Boston Bans Cigarette Sales In Drug Stores

Boston will become the nation's second city to ban the sale of cigarettes by pharmacies on Monday, as new rules approved by the city's public health commission take effect.

The regulations passed by the commission two months ago also ban colleges from selling tobacco products on campus and will force smoking bars to shut their doors within a decade, reports CBS News correspondent Randall Pinkston.

"In 10 years, all smoking bars in Boston should be gone," Dr. Barbara Ferrer, the commission's executive director, tells CBS News.

There are only 11 left, and the city vows not to license any more. Health officials are especially perturbed at the emergence of half a dozen of hookah bars, which cater to college students and young adults.

"Once you get started, quitting is very hard," Hallet says. "We still have a half a million deaths a year in the country every year that are attributable to the use of tobacco."

The direct financial impact on pharmacies is expected to be small, as cigarettes account for just one-to-three percent of sales.

At Sullivan's Pharmacy, a family-owned drug store in Boston, owner Gregory Laham worries about diminished foot traffic, but will remove cigarettes from the shelves without protest.

"We know the dangers of smoking, and I support the ban," Laham, tells CBS News. "As a pharmacist, it's obvious; we shouldn't be selling cigarettes."

The largest number of pharmacies in Boston belong to CVS and Walgreens, and both chains say they will comply with the new rules and are working on new merchandise displays.

San Francisco last year imposed the first municpal ban on cigarette sales by pharmacies, and the Berkeley-based Americans for Non-Smokers Rights foundation hopes a trend is underway.

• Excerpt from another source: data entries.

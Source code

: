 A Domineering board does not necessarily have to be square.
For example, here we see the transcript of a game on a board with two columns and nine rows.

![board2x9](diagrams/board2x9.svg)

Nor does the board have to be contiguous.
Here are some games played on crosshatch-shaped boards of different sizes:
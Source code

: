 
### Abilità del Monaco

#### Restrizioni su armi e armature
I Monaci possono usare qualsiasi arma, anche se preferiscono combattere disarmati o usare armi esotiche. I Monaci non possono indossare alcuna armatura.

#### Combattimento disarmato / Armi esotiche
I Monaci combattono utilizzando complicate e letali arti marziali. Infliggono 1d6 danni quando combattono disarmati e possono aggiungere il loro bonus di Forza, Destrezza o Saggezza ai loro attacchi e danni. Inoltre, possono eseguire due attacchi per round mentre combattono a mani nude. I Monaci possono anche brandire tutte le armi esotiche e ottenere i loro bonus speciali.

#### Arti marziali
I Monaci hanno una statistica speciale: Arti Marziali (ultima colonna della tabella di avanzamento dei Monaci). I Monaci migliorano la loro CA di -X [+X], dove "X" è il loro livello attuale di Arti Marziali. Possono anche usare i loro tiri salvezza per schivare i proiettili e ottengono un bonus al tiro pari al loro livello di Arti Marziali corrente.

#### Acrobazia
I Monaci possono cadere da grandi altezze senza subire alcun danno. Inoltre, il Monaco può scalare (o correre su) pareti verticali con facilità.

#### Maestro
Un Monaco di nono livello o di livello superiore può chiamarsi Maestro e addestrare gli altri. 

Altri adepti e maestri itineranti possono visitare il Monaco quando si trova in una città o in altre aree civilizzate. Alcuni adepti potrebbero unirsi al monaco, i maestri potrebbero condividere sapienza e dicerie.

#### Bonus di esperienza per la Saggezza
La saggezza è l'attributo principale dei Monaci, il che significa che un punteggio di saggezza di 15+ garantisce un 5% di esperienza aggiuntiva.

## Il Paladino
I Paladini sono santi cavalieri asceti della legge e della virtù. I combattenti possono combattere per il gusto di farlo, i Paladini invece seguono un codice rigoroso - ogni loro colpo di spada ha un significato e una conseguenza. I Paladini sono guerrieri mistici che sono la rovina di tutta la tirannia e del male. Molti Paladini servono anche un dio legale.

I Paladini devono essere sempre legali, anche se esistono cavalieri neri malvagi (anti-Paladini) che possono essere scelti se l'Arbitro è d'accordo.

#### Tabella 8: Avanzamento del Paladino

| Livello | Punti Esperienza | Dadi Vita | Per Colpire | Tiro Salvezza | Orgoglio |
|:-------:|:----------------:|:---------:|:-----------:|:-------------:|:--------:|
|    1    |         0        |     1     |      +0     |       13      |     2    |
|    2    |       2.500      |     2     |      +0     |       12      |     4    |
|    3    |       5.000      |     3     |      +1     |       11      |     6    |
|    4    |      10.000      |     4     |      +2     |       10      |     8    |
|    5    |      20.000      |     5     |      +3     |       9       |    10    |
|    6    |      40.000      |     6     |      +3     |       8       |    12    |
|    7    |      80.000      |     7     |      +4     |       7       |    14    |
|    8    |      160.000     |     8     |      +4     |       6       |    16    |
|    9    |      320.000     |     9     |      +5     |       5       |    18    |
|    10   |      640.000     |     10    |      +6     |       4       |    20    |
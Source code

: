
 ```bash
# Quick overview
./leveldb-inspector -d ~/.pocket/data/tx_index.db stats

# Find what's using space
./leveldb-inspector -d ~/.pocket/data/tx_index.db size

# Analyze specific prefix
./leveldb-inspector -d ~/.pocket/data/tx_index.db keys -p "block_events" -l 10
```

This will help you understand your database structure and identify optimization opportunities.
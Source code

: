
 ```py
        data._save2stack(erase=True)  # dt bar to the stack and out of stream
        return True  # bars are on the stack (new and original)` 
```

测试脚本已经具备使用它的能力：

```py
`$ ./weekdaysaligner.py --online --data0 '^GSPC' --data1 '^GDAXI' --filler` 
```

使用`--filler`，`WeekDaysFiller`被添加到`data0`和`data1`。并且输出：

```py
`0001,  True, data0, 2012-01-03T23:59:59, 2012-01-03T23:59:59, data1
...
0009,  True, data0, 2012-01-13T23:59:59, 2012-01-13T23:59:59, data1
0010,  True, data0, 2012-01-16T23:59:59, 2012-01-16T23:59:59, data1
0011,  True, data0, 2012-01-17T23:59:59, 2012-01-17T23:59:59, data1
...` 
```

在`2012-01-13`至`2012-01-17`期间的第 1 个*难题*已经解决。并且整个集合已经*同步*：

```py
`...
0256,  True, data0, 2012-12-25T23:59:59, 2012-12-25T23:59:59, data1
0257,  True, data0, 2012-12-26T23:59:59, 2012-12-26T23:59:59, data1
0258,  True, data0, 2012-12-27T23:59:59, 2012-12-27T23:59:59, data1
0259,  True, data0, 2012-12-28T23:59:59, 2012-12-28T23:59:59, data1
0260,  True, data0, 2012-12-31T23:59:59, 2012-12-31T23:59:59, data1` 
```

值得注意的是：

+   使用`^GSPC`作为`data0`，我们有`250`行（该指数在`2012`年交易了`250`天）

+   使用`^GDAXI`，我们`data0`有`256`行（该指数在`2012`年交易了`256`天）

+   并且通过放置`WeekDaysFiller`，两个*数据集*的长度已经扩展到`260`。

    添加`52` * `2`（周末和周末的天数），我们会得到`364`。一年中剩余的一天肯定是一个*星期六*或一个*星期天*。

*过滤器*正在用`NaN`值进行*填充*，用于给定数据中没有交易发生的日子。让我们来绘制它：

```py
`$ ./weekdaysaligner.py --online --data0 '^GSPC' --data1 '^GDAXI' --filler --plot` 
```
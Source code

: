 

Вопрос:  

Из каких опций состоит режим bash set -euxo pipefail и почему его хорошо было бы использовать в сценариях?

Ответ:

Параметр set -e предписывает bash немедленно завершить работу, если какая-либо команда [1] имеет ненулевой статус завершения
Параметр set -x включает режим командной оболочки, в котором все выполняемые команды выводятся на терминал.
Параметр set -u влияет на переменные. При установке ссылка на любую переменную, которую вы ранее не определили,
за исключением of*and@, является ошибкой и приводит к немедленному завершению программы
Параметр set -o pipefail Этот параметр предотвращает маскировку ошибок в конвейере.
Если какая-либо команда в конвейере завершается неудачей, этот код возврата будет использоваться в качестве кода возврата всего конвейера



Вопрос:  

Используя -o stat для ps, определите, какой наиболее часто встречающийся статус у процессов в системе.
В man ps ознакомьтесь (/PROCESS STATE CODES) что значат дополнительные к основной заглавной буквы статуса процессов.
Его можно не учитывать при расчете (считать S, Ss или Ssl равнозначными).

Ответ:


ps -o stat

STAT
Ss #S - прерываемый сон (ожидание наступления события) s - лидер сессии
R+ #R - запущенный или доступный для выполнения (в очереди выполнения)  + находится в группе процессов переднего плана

"We're bound to see other cities follow suit, the foundation's executive director, Cynthia Hallet, tells CBS News."You shouldn't be able to buy tobacco products from your health service provider."

More controversial is the limit on cigar bars.

"Our goal is one of promoting health and safety for workers and for residents," says Ferrer. "What we are saying is that if you personally smoke, we should reduce the exposure your smoking habit may have on somebody else, in particular on workers."

But cigar bars bristle at the notion that their employees object to second-hand smoke.

"There is second-hand smoke, but we have state of the art humidifiers and smoke eaters," George Gilio, the general manager of Cigar Masters in Boston, says. During our visit, we noticed one bartender there lighting up.

"We have ten years to prove them wrong, and I think we'll do it," Gilio says.

"All the people that come to work for me come to work for me because they embrace the lifestyle. They enjoy this business. They're all smokers," Barry Macdonald, whose family took over Churcill's Lounge in the early 1970s says.

"My position is - it's legal, if you're an adult, you can make a rational decision about it," Macdonald says.

Which echoes the feelings of the bars' clientele.

"It should be a choice," said a Swedish woman visiting Cigar Masters who would only give her first name, Nillo. "Do I want to eat a hamburger today or do I want to eat fish today? Do I want to have a cigarette or do I not want to have a cigarette? And as a human being, am I willing to work in a smoking environment or am I not willing to work in a smoking environment?"

"We're adults. We have the right to choose. I choose to come into this place," says Alan Dines, a regular at Cigar Masters. "These are legal products. These are not banned products, and they're trying to regulate items that are not banned."

The original draft of Boston's new regulation would have withdrawn the cigar bar licenses within five years, but amidst the worsening receccsion, the owners prevailed for a longer reprieve.

"I think it will hurt a very fragile economy," says Robert Shick, another Cigar Masters patron.

Still, smoke-free laws are becoming commonplace across the country. Already 27 states ban smoking in restaruants, while 22 do so in the workplace, according to Americans for NonSmokers' Rights. Hundreds of colleges have restricted smoking in housing and on campus.

"Smoke-free laws protect people from exposure to a known carcinogen, and this is a way to protect the public health," sast Hallet.

The Boston health commission points to a study Massachusetts conducted with Harvard University which estimated there were 577 fewer than expected heart attack deaths every year since the state imposed its smoke-free workplace law four years ago.

"If I had my druthers, the tobacco industry would not be able to spend over a billion dollars every year advertising a lethal product," commission head Ferrer says. "Tobacco kills more people every year than alcohol deaths and murder and suicide combined."

But it's not that simple for the cigar bar owners facing extinction.

"This is my livelihood. This is what I do. You know, I have two children, a wife, a mortgage, like a lot of other people," Macdonald says. "It wouldn't be good."